Boris Mikhailov
TV-Mania
Diango Hernàndez Democracy
23. Mai – 4. Juli 2004

Boris Mikhailov, one of the most important photographers of our time, began his photographic exploration of the everyday realities of his homeland as a self-taught photographer in the mid-1960s. With the opening of the East, his work became known to an international audience.
TV-Mania contains images of television programs from various countries, which Boris Mikhailov photographed directly from the screen. A group of around 150 color photographs from this series, created in 2000-2002, can be seen in Arnsberg, arranged unframed to form a large-format wall installation. Around the center of two photographs with Bill Clinton and Monica Lewinsky are motifs from war reports, sex scenes, images from reality shows and sporting events.
"I try to find pictures for photography in this new media reality," says Boris Mikhailov, explaining his interest in these television images. His investigation of media images pursues an ironic comparison with image stagings within the art historical tradition. The result shows politicians in classical ruler poses or pointillistically alienated stills of musicians, thereby casually demonstrating the dominance of the image over its actual content.

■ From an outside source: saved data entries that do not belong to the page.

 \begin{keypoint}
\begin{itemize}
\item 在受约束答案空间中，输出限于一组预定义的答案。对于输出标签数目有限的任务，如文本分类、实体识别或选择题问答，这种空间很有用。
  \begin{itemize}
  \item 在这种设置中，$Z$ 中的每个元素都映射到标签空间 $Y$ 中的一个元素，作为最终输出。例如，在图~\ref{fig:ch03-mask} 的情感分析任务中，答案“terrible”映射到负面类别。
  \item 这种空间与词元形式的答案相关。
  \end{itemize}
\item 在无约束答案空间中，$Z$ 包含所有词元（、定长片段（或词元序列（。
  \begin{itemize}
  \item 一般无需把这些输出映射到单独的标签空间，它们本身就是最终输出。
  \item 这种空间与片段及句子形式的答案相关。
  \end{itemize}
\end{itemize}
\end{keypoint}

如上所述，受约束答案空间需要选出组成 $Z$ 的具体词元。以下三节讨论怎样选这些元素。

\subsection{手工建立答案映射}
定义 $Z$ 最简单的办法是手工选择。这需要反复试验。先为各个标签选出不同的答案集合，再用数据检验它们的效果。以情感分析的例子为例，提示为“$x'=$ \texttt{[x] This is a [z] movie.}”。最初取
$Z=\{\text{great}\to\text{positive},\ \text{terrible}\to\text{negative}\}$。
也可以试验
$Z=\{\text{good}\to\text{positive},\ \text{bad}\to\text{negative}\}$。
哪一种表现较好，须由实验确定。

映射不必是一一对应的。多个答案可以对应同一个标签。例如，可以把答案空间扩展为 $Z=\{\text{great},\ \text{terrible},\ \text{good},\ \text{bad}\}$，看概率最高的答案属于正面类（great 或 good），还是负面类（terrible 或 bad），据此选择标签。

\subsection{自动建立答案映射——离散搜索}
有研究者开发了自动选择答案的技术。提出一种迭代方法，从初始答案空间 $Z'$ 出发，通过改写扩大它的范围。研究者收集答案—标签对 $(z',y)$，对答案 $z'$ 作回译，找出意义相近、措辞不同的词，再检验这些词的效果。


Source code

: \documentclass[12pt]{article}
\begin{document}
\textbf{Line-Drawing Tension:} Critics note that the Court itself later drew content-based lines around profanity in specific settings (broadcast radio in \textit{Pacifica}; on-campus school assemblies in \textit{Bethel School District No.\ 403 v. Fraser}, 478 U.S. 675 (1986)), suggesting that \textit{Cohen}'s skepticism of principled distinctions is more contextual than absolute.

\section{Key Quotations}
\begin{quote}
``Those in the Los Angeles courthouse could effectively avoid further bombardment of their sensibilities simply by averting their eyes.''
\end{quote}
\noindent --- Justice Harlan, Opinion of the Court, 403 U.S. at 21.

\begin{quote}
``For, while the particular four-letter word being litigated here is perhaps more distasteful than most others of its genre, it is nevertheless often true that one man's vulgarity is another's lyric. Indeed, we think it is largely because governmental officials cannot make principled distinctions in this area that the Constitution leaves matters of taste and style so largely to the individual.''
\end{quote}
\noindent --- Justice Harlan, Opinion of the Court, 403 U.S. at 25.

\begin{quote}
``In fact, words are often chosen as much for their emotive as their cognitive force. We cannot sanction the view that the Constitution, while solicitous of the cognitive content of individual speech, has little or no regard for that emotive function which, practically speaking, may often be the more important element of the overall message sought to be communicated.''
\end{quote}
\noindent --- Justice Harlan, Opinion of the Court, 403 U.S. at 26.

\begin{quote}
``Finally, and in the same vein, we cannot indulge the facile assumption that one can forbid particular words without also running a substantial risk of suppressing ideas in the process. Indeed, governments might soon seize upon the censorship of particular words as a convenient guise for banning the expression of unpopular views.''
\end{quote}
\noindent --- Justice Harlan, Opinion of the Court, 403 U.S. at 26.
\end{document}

1938 born in Kharkov, Ukraine, exhibits include 2000 Hasselblad Award Winner, Hasselblad Center, Gothenburg, S (E); After the Wall, Ludwig Museum Budapest/Hamburger Bahnhof, Berlin, 2001 From the 60 until now, Museum of Modern Art, New York; The Photographic Museum, Helsinki (E), 2003 Private Pleasures, Burdensome Boredom, Public Decay. Retrospective, Fotomuseum Winterthur (E); Frans Hals Museum, Haarlem (E), cruel + tender, Museum Ludwig, Cologne/Tate Modern, London, 2004 Soziale Kreaturen. How bodies become art, Sprengel Museum, Hanover, lives in Kharkov and Berlin


Since graduating from the Havana Superior Institute of Design in 1994, Diango Hernàndez, initially as the artist duo Ordo Amoris Cabinet, has been investigating the 'culture of the provisional' using found and reconstructed everyday objects. With this search for beauty in the imperfect, Diango Hernàndez confronts the promises of a 'better' future. In Arnsberg, he subversively and humorously presents the complex system of democracy as a sound piece composed of speeches by political leaders from different nations, who appear to be communicating with each other. Some government leaders are present in a number of signatures, some several times and with an irritating diversity that casts doubt on the authenticity of these documents. Last but not least, a simple clothes rack demands attention, with daily newspapers of various languages and colors hanging on the hangers like coats on a pole.

Born 1970 in Sancti Spiritus, Cuba, exhibited in 2000 La conjuncion de la nada, Center for the Development of the Visual Arts, Havana, 2001 Mousepads and Screensavers, ArtPace Found. for Contemporary Art, San Antonio, Texas (E), 2002 Prophets of Boom. Slg. Schürmann, Kunsthalle Baden-Baden, Cuba - With eyes of stone and water, Helsinki Art Museum, 2003 Havana Biennale, 2004 Amateur, De Vleeshal, Middelburg, NL (E); doku/fiction. Mouse on Mars - reviewed&remixed, Kunsthalle Düsseldorf, lives in Havana and Trento, Italy.